→ WHAT THIS TASK INVOLVES
Hunt through the entries for the word "theoremdefinition" and copy each line in which it appears.

→ EXERCISE INPUTS
------------------------------
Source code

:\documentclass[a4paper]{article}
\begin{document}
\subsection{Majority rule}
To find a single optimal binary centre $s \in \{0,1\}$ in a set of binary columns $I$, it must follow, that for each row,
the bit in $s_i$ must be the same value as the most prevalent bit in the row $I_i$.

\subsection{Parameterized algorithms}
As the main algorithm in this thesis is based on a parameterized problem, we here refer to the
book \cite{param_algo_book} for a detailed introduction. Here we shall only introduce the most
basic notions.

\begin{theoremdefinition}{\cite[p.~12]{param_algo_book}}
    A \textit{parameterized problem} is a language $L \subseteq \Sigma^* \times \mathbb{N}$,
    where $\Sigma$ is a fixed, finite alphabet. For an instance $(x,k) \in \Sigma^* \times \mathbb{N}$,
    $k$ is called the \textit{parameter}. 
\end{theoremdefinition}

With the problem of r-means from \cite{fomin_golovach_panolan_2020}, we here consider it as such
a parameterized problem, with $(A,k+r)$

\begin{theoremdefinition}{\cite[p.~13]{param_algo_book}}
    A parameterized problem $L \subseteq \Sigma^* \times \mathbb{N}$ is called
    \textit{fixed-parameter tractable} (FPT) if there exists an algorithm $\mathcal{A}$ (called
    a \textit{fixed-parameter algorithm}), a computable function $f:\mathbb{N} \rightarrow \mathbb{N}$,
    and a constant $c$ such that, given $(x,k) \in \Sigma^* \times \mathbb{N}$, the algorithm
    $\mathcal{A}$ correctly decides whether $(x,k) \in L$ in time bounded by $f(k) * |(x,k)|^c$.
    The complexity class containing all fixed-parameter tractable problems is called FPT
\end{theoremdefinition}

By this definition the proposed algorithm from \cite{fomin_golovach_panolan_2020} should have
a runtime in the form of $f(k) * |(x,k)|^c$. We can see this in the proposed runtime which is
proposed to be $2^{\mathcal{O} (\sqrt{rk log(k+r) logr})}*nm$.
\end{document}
------------------------------
→ ANSWER
\begin{theoremdefinition}{\cite[p.~12]{param_algo_book}}
\end{theoremdefinition}
\begin{theoremdefinition}{\cite[p.~13]{param_algo_book}}
\end{theoremdefinition}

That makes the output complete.